2008-A : Mtt 5, 20-26 Jeudi 10e semaine ordinaire- une question d’être, non de morale.
Année A : Jeudi 10e semaine ORDINAIRE (litao10j.08)
Mtt 5, 20-26 la loi nouvelle : une question d’être, non de morale.
1 Roi 18, 41-46
Cette page est plus qu’une «loi nouvelle». Elle ouvre sur l’émerveillement de savoir qu’il y a en nous plus que nous. Nous sommes faits pour autre chose que de vivre en état de guerre permanente. Réaliser cela, c’est défoncer les limites naturelles de nos «je-moi», c’est nous libérer de nos colères, de nos renfermements sur nos blessures, c’est nous guérir de cette «mode tendance» à ne voir dans l’autre que le seul responsable de tous nos maux, pour entreprendre- grâce à cette ascèse, à cette purification de nos regards, une aventure spirituelle qui nous conduit à mener une vie mystique de très haute qualité. Une vie humaine vécue à un très haut niveau de qualité d’être.

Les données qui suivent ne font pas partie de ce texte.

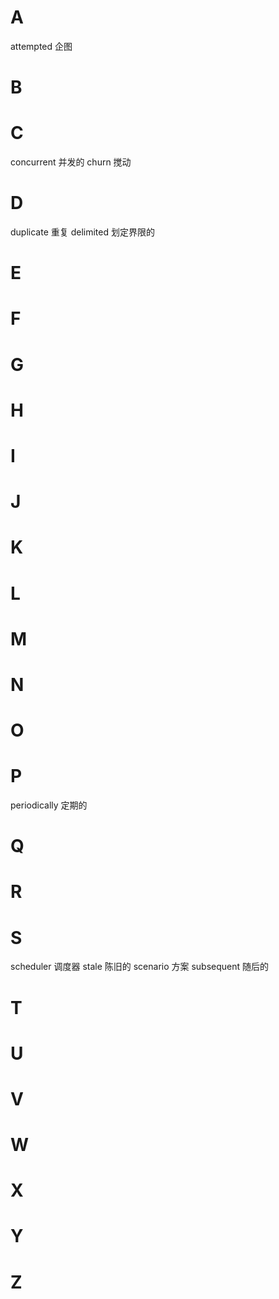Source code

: # A
attempted 企图
# B
# C
concurrent 并发的
churn 搅动

# D
duplicate 重复
delimited 划定界限的 

# E
# F
# G
# H
# I
# J
# K
# L
# M
# N
# O
# P
periodically 定期的

# Q
# R
# S
scheduler 调度器
stale 陈旧的
scenario 方案
subsequent 随后的

# T
# U
# V
# W
# X
# Y
# Z
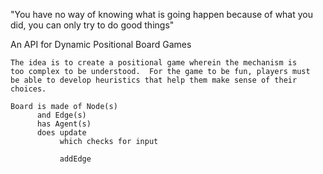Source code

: "You have no way of knowing what is going happen because of what you did,
	you can only try to do good things"
	
An API for Dynamic Positional Board Games

	The idea is to create a positional game wherein the mechanism is 
	too complex to be understood.  For the game to be fun, players must 
	be able to develop heuristics that help them make sense of their choices.  
	
	Board is made of Node(s)
		  and Edge(s)
	      has Agent(s)
		  does update
			   which checks for input 
              
			   addEdge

Au-delà des comportements déraisonnables qu’il ne faut pas nier, cette «loi nouvelle» oriente nos regards vers la beauté «d’une conduite étrange», celle d’aimer en acte et qui est l’expression authentique de notre « moi », de notre identité. Nos pressentiments, nos ressentiments, nos ruptures de relation, nos scènes de colère qui dictent des comportements amoindris, qui nous rapetissent sont des infidélités à notre être véritable, à c e que nous sommes. Cet appel « moi je vous dis » nous fait opter pour une autre manière de vivre (mardi, c’était celle d’être sel et lumière) où transparaît que nous sommes à la ressemblance de Dieu, que nous avons en nous les gênes de Dieu.
Au fond de chaque personne – et c’est l’essentiel de ce « moi je vous dis » - quelque chose de radicalement inviolable existe : une manière de vivre, une manière d’aimer qui nous modèle sur l’être même de Dieu. Au-delà de nos discordes, et cela nécessite des yeux de lumière, des yeux de hiboux qui voient de la beauté dans l’opacité de notre quotidien, l’autre est, de par ses origines, une œuvre d’art de toute beauté à admirer, à contempler.

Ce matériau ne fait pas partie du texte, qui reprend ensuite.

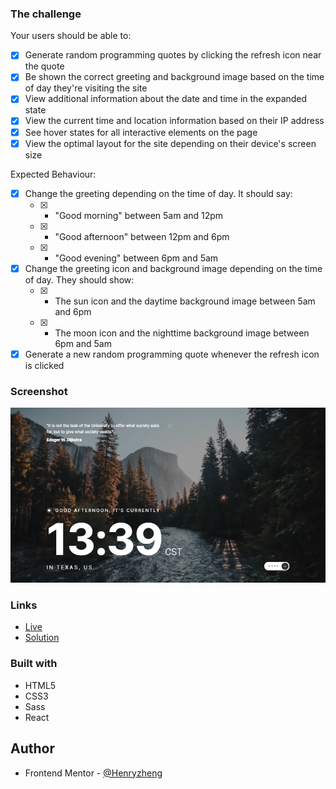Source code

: ### The challenge

Your users should be able to:

-   [x] Generate random programming quotes by clicking the refresh icon near the quote
-   [x] Be shown the correct greeting and background image based on the time of day they're visiting the site
-   [x] View additional information about the date and time in the expanded state
-   [x] View the current time and location information based on their IP address
-   [x] See hover states for all interactive elements on the page
-   [x] View the optimal layout for the site depending on their device's screen size

Expected Behaviour:

-   [x] Change the greeting depending on the time of day. It should say:
    -   [x] -   "Good morning" between 5am and 12pm
    -   [x] -   "Good afternoon" between 12pm and 6pm
    -   [x] -   "Good evening" between 6pm and 5am
-   [x] Change the greeting icon and background image depending on the time of day. They should show:
    -   [x] -   The sun icon and the daytime background image between 5am and 6pm
    -   [x] -   The moon icon and the nighttime background image between 6pm and 5am
-   [x] Generate a new random programming quote whenever the refresh icon is clicked

### Screenshot

![](./ss.png)

### Links

-   [Live](https://lonelybuddy.github.io/clock-app/)
-   [Solution](https://www.frontendmentor.io/solutions/htmlcssscssjsreactaxio-XHoQpza7p)

### Built with

-   HTML5
-   CSS3
-   Sass
-   React

## Author

-   Frontend Mentor - [@Henryzheng](https://www.frontendmentor.io/profile/LonelyBuddy)
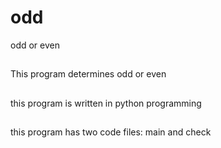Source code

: # odd
odd or even

##
This program determines odd or even

##
this program is written in python programming

##
this program has two code files: main and check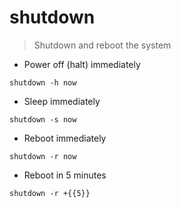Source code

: # shutdown

> Shutdown and reboot the system

- Power off (halt) immediately

`shutdown -h now`

- Sleep immediately

`shutdown -s now`

- Reboot immediately

`shutdown -r now`

- Reboot in 5 minutes

`shutdown -r +{{5}}`

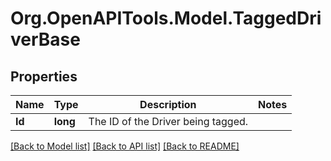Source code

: # Org.OpenAPITools.Model.TaggedDriverBase
## Properties

Name | Type | Description | Notes
------------ | ------------- | ------------- | -------------
**Id** | **long** | The ID of the Driver being tagged. | 

[[Back to Model list]](../README.md#documentation-for-models) [[Back to API list]](../README.md#documentation-for-api-endpoints) [[Back to README]](../README.md)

Se dessine dans ce chapitre cinq de Matthieu l’espérance d’une terre neuve faite de relation harmonieuse. Trop souvent, nos regards sont réduits à une conception purement juridique de la vie : ce qu’il faut faire ou ne pas faire. Il n’est nullement question ici de ce qui est permis ou défendu, mais un appel à être ou de ne pas être. Jésus n’est pas venu instaurer un système juridique, un code moral. Il est venu nous lancer un appel au dépassement. Il est venu donner de la hauteur, de la grandeur à ce que nous sommes. Il est venu écrire «non sur des tables de pierres, mais dans nos cœurs» (2 Cor 3, 3), sa propre manière de vivre.
Cette «loi nouvelle», ce «moi, je vous déclare» est la manière de vivre entre le Père, le Fils et l’Esprit. Lorsque nous accomplissons avec maladresse sans doute, mais que nous accomplissons quand même dans notre quotidien cette manière de Dieu de vivre entre nous, lorsque nos comportements imitent ceux de Jésus, alors la vie fleurit, le Royaume de Dieu se réalise.
« « Moi je vous dis », un appel à devenir humain, un «parfait humain». C’est humain et divin de vivre en harmonie. C’est humain et divin de guérir nos blessures en nous réconciliant. C’est humain et divin de vivre dépossédés de nos tendances possessives, toujours sources de nos conflits. C’est humain et divin de faire l’expérience que dans notre «moi» il y a aussi un «autre». C’est satanique que de vivre en état d’opposition et de conflit.
À votre contemplation : le Christ, dans son premier mot à Nicodème disait : «Personne ne peut voit le Royaume de Dieu, s’il ne naît de nouveau» (Jn 3, 3). La réalisation de cette «loi nouvelle» amène un changement de nos «moi». Renaître à notre «moi» profond. Nous sommes faits pour vivre en mode harmonie trinitaire. Zundel disait qu’il faut «dissoudre ce “moi” que nous nous fabriquons pour arriver à un moi source jaillissant de vie». Il ajoutait : «si nous ne comprenons pas cela, nous resterons toujours dans cet univers infantile». Dieu nous confie sa manière de vivre. C’est en maintenant notre contact avec Lui dans la prière et dans cette eucharistie qu’ «en toute circonstance nous serons des infatigables artisans de paix» (oraison finale). AMEN.